Monday, September 17, 2007

"Lessons in Forced Democracy"


Read the full article by Shankar Vedantam, The Washington Post, September 17, 2007.

An as yet unpublished study by political scientists Andrew Enterline and J. Michael Greig "is a detailed examination of 41 cases over about 200 years where one nation has tried to impose democracy on another.....A third of all democracies imposed by one nation on another fail within the first 10 years of their establishment, Enterline and Greig found. Strong democracies, such as the ones set up in Germany and Japan, that last beyond 20 to 30 years seem to survive indefinitely. But 75 percent of weak democracies, where elections are held but the civic institutions that shore up a democracy are weak or missing, die within the first 30 years. According to the definitions used by the political scientists, the democracy in Iraq, like others established by European colonial powers in Africa and Asia, is extremely weak. "Their trajectory of failure deepens so that 90 percent have failed by their 60th year, and most have failed well before that," said Greig, who teaches with Enterline at the University of North Texas."
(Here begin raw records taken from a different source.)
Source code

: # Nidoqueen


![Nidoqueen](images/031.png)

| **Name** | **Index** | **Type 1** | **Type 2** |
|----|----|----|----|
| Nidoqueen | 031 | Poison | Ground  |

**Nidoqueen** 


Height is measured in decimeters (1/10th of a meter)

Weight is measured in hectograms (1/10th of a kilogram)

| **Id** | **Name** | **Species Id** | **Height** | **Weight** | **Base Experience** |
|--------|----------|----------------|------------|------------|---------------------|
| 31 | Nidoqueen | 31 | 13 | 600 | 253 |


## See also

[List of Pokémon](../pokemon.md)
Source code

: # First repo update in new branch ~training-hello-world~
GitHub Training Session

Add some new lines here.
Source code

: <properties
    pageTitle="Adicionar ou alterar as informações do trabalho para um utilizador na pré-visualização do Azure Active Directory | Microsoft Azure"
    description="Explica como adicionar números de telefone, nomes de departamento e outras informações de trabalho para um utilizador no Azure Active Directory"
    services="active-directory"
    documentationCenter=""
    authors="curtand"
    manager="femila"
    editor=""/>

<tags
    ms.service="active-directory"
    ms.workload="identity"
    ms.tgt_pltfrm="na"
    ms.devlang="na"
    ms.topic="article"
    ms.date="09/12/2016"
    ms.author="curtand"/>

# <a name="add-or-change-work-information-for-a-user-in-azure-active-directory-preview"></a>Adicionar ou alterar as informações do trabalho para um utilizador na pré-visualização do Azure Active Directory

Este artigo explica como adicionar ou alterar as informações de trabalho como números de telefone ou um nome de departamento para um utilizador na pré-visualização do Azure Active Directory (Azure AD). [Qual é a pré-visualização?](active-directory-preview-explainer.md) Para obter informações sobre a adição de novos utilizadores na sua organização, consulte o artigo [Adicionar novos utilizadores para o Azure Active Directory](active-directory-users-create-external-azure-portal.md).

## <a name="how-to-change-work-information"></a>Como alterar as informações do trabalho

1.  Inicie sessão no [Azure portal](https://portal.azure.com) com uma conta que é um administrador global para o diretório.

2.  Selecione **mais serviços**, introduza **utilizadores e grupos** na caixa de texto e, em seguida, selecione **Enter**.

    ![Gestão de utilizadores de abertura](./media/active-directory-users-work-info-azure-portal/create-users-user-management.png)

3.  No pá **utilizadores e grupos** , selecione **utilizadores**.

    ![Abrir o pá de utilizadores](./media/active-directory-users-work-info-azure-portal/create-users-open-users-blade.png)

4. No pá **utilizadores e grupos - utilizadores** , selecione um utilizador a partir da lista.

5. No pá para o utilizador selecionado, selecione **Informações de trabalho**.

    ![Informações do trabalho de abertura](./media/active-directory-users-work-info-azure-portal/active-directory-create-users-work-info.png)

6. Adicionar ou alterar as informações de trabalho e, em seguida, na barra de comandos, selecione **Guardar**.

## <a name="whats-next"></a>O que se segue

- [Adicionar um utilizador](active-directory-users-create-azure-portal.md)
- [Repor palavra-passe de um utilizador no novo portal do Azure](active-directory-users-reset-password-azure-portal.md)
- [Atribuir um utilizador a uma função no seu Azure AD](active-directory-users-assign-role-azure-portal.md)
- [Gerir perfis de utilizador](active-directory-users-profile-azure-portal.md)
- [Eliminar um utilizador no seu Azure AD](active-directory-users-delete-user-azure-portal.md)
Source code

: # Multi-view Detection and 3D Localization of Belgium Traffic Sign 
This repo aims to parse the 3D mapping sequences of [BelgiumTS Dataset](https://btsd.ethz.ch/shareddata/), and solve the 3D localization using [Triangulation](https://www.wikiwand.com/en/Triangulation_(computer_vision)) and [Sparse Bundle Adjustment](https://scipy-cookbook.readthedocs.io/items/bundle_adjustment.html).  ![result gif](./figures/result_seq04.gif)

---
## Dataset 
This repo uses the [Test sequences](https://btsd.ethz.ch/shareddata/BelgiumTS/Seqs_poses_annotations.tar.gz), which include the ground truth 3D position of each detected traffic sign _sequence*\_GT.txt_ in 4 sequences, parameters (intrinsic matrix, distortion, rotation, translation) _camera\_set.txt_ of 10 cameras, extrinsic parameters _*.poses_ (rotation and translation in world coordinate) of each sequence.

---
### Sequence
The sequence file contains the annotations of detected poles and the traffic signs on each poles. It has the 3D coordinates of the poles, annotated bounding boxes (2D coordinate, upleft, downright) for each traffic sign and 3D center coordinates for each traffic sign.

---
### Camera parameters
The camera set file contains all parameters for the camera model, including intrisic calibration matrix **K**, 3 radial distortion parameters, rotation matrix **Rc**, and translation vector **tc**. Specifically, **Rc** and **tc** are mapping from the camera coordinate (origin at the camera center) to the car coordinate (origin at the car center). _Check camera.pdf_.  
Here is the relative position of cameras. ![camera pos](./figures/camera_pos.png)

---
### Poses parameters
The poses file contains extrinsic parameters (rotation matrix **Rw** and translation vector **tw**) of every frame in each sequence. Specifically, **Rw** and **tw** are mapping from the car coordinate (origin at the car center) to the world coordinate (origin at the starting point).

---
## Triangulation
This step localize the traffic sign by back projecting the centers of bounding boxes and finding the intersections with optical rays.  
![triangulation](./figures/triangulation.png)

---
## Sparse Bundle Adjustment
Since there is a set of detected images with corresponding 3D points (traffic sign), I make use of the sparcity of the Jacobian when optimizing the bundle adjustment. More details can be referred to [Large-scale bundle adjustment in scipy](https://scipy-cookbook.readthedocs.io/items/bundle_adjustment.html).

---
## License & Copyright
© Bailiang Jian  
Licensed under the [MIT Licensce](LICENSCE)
Enterline and Greig found four factors contributed to "successful impositions of democracy: large occupation forces early on to stamp out nascent insurgencies; a clear message that occupation forces were willing to spend years to make democracy work; an ethnically homogenous population, where politics was less likely to splinter along sectarian lines; and finally, the good fortune to have neighbors that also were democratically minded, or at least neighbors who could be kept from interfering."